(Record extracts begins)

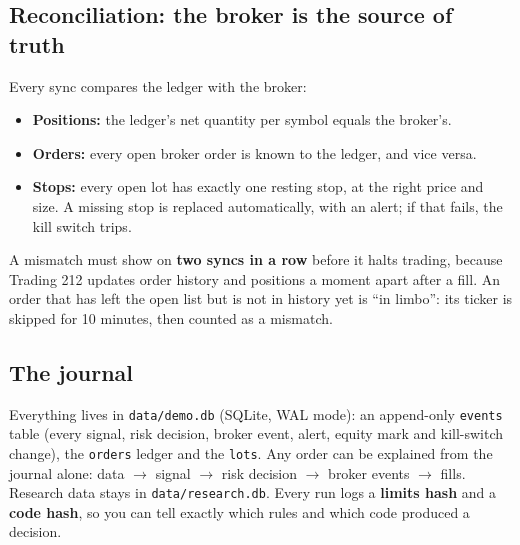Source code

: \documentclass[11pt,a4paper]{article}
\newcommand\code[1]{\texttt{#1}}
\begin{document}
\subsection{Reconciliation: the broker is the source of truth}
Every sync compares the ledger with the broker:
\begin{itemize}
  \item \textbf{Positions:} the ledger's net quantity per symbol equals the broker's.
  \item \textbf{Orders:} every open broker order is known to the ledger, and vice versa.
  \item \textbf{Stops:} every open lot has exactly one resting stop, at the right price and size. A missing stop is
        replaced automatically, with an alert; if that fails, the kill switch trips.
\end{itemize}
A mismatch must show on \textbf{two syncs in a row} before it halts trading, because Trading 212 updates order history and
positions a moment apart after a fill. An order that has left the open list but is not in history yet is ``in limbo'': its
ticker is skipped for 10 minutes, then counted as a mismatch.

\subsection{The journal}
Everything lives in \code{data/demo.db} (SQLite, WAL mode): an append-only \code{events} table (every signal, risk decision,
broker event, alert, equity mark and kill-switch change), the \code{orders} ledger and the \code{lots}. Any order can be
explained from the journal alone: data $\to$ signal $\to$ risk decision $\to$ broker events $\to$ fills. Research data stays in
\code{data/research.db}. Every run logs a \textbf{limits hash} and a \textbf{code hash}, so you can tell exactly which rules
and which code produced a decision.
\end{document}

(Record extracts ends)

Which lines of the records above hold the word "signal"? Copy each of them.

Everything lives in \code{data/demo.db} (SQLite, WAL mode): an append-only \code{events} table (every signal, risk decision,
explained from the journal alone: data $\to$ signal $\to$ risk decision $\to$ broker events $\to$ fills. Research data stays in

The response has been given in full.